— PROBLEM REQUIREMENTS —
In the entries below, find each line bearing the string "carrier" and copy it.

— RECORDED INFORMATION —
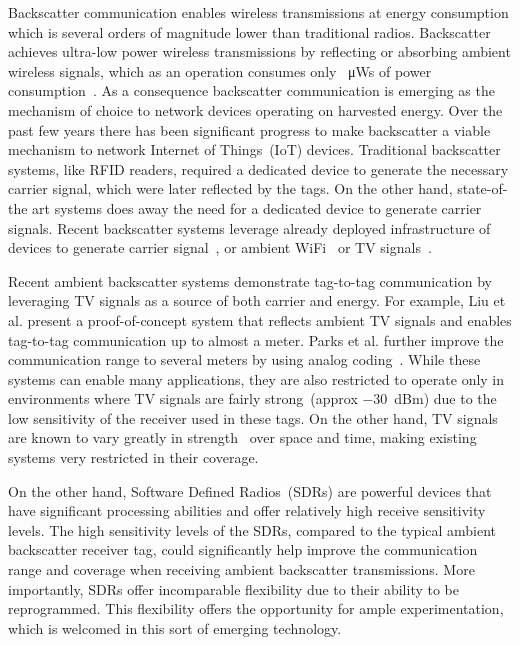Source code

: Backscatter communication enables wireless transmissions
at energy consumption which is several orders of magnitude
lower than traditional radios. Backscatter achieves ultra-low
power wireless transmissions by reflecting or absorbing ambient
wireless signals, which as an operation consumes only 
\SI{}{\micro\watt}s of power consumption~\cite{liu_ambient_2013}. 
As a consequence backscatter
communication is emerging as the mechanism of choice to network
devices operating on harvested energy.  
Over the past few years there has been significant progress
to make backscatter a viable mechanism to network Internet of
Things~(IoT) devices. Traditional backscatter systems, like RFID readers, required a
dedicated device to generate the necessary carrier signal, which were later
reflected by the tags. On the other hand, state-of-the art systems 
does away the need for a dedicated device to generate carrier signals. 
Recent backscatter systems leverage already deployed infrastructure of
devices to generate carrier signal~\cite{varshney2016lorea,iyer2016inter}, or ambient WiFi~\cite{zhang2016hitchhike,kellogg2015wi} or TV
signals~\cite{liu_ambient_2013,parks_turbocharging_2014}.

Recent ambient backscatter systems demonstrate tag-to-tag communication
by leveraging TV signals as a source of both carrier and energy. For
example, Liu et al. present a proof-of-concept system that reflects
ambient TV signals and enables tag-to-tag communication up to almost a
meter. Parks et al. further improve the communication range to several
meters by using analog coding~\cite{parks_turbocharging_2014}. While
these systems can enable many applications, they are also restricted to
operate only in environments where TV signals are fairly strong~(approx
\SI{-30}{dBm}) due to the low sensitivity of the receiver used in these
tags. On the other hand, TV signals are known to vary greatly in
strength~\cite{wang_fm_2017} over space and time, making existing
systems very restricted in their coverage.

On the other hand, Software Defined Radios~(SDRs) are powerful devices
that have significant processing abilities and offer relatively high
receive sensitivity levels. The high sensitivity levels of the SDRs,
compared to the typical ambient backscatter receiver tag, could
significantly help improve the communication range and coverage when
receiving ambient backscatter transmissions. More importantly, SDRs
offer incomparable flexibility due to their ability to be reprogrammed.
This flexibility offers the opportunity for ample experimentation, which
is welcomed in this sort of emerging technology.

— ANSWER SECTION —
dedicated device to generate the necessary carrier signal, which were later
does away the need for a dedicated device to generate carrier signals. 
devices to generate carrier signal~\cite{varshney2016lorea,iyer2016inter}, or ambient WiFi~\cite{zhang2016hitchhike,kellogg2015wi} or TV
by leveraging TV signals as a source of both carrier and energy. For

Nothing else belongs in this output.